両親が北九州に越してきて、気づけばもう5か月。
最初は
「大丈夫かな」
「馴染めるかな」
と心配していたけれど、最近のふたりを見ていると、どうやら私の心配は杞憂だったらしい。
話を聞くたびに、「え、そんなところまで行ったの?」と驚かされる。
休みの日は家にこもりがちな私とは違って、ふたりは車であちこち出かけている。
新しい土地に来たのに、意外とアクティブ。
そのギャップにちょっと笑ってしまう。
特にお気に入りは和布刈公園らしい。
船をぼーっと眺めているだけで楽しいのだとか。
潮風と静かな時間が、ふたりの新しい日常にすっと馴染んでいるのが伝わってくる。
とはいえ、健康のことはやっぱり気になるようで、母は血糖値、父は血圧の話をよくする。
短期間で数値が上下するのはよくあることだし、気にしすぎじゃないかなと思うけれど、年齢を重ねると「ちょっとした変化」が気になるのもわかる。
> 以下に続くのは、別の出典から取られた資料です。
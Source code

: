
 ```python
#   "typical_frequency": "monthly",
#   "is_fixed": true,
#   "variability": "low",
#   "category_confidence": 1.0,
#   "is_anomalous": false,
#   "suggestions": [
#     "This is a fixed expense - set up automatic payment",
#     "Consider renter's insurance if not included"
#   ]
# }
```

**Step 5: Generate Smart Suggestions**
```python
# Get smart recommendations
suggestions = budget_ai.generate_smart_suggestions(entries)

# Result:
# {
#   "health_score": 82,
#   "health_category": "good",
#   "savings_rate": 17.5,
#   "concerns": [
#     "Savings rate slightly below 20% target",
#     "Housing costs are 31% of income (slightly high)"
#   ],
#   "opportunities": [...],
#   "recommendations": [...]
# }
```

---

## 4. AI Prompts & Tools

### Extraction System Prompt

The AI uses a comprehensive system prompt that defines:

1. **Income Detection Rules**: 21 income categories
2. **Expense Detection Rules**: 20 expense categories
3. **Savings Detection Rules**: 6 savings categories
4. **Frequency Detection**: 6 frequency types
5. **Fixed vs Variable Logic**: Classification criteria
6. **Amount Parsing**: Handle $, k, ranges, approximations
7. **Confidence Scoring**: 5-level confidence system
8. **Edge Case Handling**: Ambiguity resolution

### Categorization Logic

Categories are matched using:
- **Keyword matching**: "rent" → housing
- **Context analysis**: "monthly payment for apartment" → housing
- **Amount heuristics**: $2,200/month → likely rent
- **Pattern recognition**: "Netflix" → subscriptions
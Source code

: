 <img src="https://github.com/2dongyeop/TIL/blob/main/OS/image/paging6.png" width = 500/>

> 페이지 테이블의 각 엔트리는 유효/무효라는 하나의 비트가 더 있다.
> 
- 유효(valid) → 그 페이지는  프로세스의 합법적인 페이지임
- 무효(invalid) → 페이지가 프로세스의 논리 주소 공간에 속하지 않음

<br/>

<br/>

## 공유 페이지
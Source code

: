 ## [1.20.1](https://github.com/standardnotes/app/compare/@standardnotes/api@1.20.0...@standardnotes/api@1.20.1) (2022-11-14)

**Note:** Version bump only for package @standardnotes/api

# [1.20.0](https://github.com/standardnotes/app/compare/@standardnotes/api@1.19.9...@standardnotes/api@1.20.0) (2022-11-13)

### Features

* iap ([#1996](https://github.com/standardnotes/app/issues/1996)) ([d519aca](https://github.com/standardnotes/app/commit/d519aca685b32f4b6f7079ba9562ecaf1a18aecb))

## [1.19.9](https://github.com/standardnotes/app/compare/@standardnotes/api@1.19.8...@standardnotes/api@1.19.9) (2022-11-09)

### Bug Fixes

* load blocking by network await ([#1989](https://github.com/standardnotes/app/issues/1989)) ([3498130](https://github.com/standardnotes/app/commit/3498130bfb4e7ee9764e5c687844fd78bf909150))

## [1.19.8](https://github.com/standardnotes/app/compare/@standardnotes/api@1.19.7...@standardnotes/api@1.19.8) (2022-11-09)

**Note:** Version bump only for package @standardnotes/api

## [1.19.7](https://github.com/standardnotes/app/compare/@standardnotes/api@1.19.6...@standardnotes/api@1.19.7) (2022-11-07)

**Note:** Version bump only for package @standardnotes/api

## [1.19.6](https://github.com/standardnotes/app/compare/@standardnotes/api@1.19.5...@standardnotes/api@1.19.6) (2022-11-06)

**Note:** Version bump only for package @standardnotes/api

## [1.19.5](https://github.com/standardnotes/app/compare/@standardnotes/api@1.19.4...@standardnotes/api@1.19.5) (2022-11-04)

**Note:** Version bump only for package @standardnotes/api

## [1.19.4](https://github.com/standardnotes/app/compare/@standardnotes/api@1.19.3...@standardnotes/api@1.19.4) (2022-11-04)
そんな話を聞きながら、「ああ、親もいろいろ考えているんだな」としみじみ思う。
家の周りにはお店がたくさんあって、最初は戸惑いもあったみたい。
でも、最近は「こんなお店があったよ」と嬉しそうに話してくれる。
新しい土地に慣れていく過程を、そばで見られるのはなんだか不思議で、ちょっと嬉しい。
私自身も、次男の引越しが落ち着いたら、少し余裕ができるはず。
そしたら、休みの日に両親と一緒に出かけるのもいいなと思っている。
ふたりが楽しんでいるなら、私もその輪に入ってみたい。
新しい土地での戸惑いと、そこから生まれる小さな楽しみ。
その積み重ねが、これからの家族の時間をゆっくり形づくっていくのかもしれない。